Wednesday night, the drugstore closed its doors for good.

"It's just time to move on to a new chapter," said Jim Hoffman, who took over for Gwinn more than 30 years ago.

He's spent much of the past week fielding phone calls from longtime customers — some angry, some reminiscent. Wednesday morning, Hoffman made his rounds, breaking the news to some in person.

"Gwinn's has never been just a store, but a family in the neighborhood," he told The Herald Bulletin. "They're crying, and I'm just trying to keep it together, myself." His eyes watered and he gritted his teeth.

The store's namesake, Howard Gwinn, worked as a teacher and a Chicago-based Walgreens pharmacist before opening shop in Anderson in 1932.

He made $11 that first day, his son-in-law, John Cunningham, said.

For a while, Gwinn and his wife lived in the apartment above the store. But since it was open from 7 a.m. to midnight every day, he almost had to, Judi said.

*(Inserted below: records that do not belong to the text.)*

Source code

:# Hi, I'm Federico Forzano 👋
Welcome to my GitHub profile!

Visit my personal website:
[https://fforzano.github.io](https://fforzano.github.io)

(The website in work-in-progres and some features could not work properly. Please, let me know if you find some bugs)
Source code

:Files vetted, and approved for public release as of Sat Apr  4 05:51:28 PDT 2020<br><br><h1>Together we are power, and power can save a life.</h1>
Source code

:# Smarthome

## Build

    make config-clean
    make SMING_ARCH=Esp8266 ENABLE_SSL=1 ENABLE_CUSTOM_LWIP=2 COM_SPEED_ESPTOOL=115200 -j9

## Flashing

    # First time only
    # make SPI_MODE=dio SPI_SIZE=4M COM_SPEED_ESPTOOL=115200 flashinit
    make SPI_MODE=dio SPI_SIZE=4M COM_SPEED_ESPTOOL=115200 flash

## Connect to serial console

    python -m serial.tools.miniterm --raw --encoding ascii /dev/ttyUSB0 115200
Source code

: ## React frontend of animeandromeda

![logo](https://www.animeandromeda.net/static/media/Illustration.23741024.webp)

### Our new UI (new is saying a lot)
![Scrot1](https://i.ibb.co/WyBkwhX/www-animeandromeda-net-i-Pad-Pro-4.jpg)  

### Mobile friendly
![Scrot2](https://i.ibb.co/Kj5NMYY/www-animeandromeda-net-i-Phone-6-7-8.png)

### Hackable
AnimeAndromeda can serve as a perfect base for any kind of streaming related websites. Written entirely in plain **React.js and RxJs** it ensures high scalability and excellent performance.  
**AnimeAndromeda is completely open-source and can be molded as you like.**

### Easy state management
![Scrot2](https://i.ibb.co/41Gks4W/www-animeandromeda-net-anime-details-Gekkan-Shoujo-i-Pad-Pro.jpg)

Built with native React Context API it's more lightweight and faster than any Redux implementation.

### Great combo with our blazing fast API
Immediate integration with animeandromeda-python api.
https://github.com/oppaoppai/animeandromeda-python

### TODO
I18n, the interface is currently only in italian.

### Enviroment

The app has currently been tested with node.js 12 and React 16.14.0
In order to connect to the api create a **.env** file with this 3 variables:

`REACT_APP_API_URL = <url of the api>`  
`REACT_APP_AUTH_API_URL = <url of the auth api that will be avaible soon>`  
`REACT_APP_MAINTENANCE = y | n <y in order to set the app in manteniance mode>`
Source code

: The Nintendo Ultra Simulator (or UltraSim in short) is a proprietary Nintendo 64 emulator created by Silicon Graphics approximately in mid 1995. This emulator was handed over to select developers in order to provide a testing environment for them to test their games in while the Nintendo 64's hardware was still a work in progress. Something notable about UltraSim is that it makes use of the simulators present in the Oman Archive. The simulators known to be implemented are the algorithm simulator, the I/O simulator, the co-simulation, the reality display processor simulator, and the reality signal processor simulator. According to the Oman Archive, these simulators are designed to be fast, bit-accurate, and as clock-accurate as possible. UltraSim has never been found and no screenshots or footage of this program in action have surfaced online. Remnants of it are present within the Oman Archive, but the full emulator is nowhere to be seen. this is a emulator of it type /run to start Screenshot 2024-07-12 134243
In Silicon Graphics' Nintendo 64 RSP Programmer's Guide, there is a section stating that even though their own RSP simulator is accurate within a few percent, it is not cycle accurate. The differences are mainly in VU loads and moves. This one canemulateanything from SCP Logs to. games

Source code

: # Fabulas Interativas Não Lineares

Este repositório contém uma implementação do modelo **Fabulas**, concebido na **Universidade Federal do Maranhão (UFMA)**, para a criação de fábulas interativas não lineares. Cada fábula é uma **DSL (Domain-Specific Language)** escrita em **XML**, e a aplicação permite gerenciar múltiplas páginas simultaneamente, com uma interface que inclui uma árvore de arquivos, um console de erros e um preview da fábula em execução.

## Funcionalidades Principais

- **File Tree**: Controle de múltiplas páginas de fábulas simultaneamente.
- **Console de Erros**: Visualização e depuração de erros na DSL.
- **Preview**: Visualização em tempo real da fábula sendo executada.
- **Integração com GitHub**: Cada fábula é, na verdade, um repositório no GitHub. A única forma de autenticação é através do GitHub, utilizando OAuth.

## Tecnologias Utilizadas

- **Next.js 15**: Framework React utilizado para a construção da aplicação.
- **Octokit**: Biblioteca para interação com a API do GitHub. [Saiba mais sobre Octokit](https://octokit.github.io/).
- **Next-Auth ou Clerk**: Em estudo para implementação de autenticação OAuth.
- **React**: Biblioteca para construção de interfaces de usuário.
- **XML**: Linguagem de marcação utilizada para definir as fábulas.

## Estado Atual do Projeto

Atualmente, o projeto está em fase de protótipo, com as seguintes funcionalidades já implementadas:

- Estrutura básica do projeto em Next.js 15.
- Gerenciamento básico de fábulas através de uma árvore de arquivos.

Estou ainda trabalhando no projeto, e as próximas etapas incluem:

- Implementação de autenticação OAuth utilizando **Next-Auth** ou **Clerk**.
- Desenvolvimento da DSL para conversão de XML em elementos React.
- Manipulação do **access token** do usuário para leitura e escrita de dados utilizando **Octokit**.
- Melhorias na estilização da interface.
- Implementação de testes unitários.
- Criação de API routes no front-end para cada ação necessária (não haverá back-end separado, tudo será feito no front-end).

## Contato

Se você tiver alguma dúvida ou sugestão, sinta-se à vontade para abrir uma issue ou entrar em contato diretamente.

"It was Dad's life," she said. If the shop was closed, "People would call Dad, and he'd go down there or take it (prescriptions) to their house."

That's along with his sidekick, Denzil Regenold, who worked there from after World War II until he retired in 1990, she said.

Madison Avenue was the first of an eight-store chain, she said, though all but the original have closed.

It's also the one a 6-year-old Hoffman would walk by on his way to Little League from his house, only five blocks away.

"I can remember coming in here and getting Cokes," he said. "That was a big thing, going into the drug store to get a fountain Coke."

After Wednesday, the drugstore's prescription records, files and most employees will transfer to the Walgreens store at 14th and Jackson streets, he said. Hoffman still owns the building, but hasn't made plans for it yet.

"It has been really great, being able to serve the neighborhood I grew up in," Hoffman said. "I have had the opportunity to serve old schoolteachers, people I delivered papers to and folks that have watched me grow up."